■ **Problem details**
The listing below has to be output exactly as given, less its pictures.

■ **Available data**
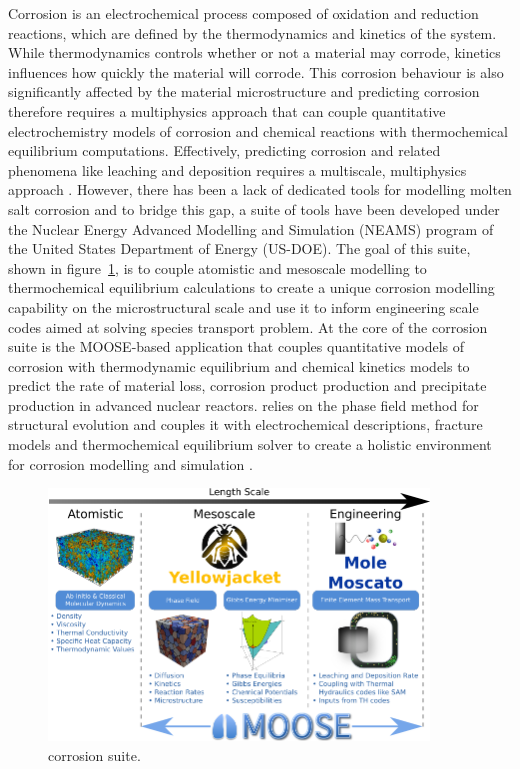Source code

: 	Corrosion is an electrochemical process composed of oxidation and reduction reactions, which are defined by the thermodynamics and kinetics of the system. While thermodynamics controls whether or not a material may corrode, kinetics influences how quickly the material will corrode. This corrosion behaviour is also significantly affected by the material microstructure and predicting corrosion therefore requires a multiphysics approach that can couple quantitative electrochemistry models of corrosion and chemical reactions with thermochemical equilibrium computations. Effectively, predicting corrosion and related phenomena like leaching and deposition requires a multiscale, multiphysics approach \cite{Mcmurray:2018aa}. However, there has been a lack of dedicated tools for modelling molten salt corrosion and to bridge this gap, a suite of tools have been developed under the Nuclear Energy Advanced Modelling and Simulation (NEAMS) program of the United States Department of Energy (US-DOE). The goal of this suite, shown in figure~\ref{fig:yj_suite}, is to couple atomistic and mesoscale modelling to thermochemical equilibrium calculations to create a unique corrosion modelling capability on the microstructural scale and use it to inform engineering scale codes aimed at solving species transport problem. At the core of the corrosion suite is the MOOSE-based application {\YJ} that couples quantitative models of corrosion with thermodynamic equilibrium and chemical kinetics models to predict the rate of material loss, corrosion product production and precipitate production in advanced nuclear reactors. {\YJ} relies on the phase field method for structural evolution and couples it with electrochemical descriptions, fracture models and thermochemical equilibrium solver to create a holistic environment for corrosion modelling and simulation \cite{Bhave:2022aa}.
	\begin{figure}[htb]
		\centering
		\includegraphics[width=0.9\textwidth]{figures/chapter-1/Yellowjacket_Suite.png}
		\caption{{\YJ} corrosion suite.}
		\label{fig:yj_suite}
	\end{figure}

■ **Written answer**
Source code

: 	Corrosion is an electrochemical process composed of oxidation and reduction reactions, which are defined by the thermodynamics and kinetics of the system. While thermodynamics controls whether or not a material may corrode, kinetics influences how quickly the material will corrode. This corrosion behaviour is also significantly affected by the material microstructure and predicting corrosion therefore requires a multiphysics approach that can couple quantitative electrochemistry models of corrosion and chemical reactions with thermochemical equilibrium computations. Effectively, predicting corrosion and related phenomena like leaching and deposition requires a multiscale, multiphysics approach \cite{Mcmurray:2018aa}. However, there has been a lack of dedicated tools for modelling molten salt corrosion and to bridge this gap, a suite of tools have been developed under the Nuclear Energy Advanced Modelling and Simulation (NEAMS) program of the United States Department of Energy (US-DOE). The goal of this suite, shown in figure~\ref{fig:yj_suite}, is to couple atomistic and mesoscale modelling to thermochemical equilibrium calculations to create a unique corrosion modelling capability on the microstructural scale and use it to inform engineering scale codes aimed at solving species transport problem. At the core of the corrosion suite is the MOOSE-based application {\YJ} that couples quantitative models of corrosion with thermodynamic equilibrium and chemical kinetics models to predict the rate of material loss, corrosion product production and precipitate production in advanced nuclear reactors. {\YJ} relies on the phase field method for structural evolution and couples it with electrochemical descriptions, fracture models and thermochemical equilibrium solver to create a holistic environment for corrosion modelling and simulation \cite{Bhave:2022aa}.
	\begin{figure}[htb]
		\centering
		\includegraphics[width=0.9\textwidth]{figures/chapter-1/Yellowjacket_Suite.png}
		\caption{{\YJ} corrosion suite.}
		\label{fig:yj_suite}
	\end{figure}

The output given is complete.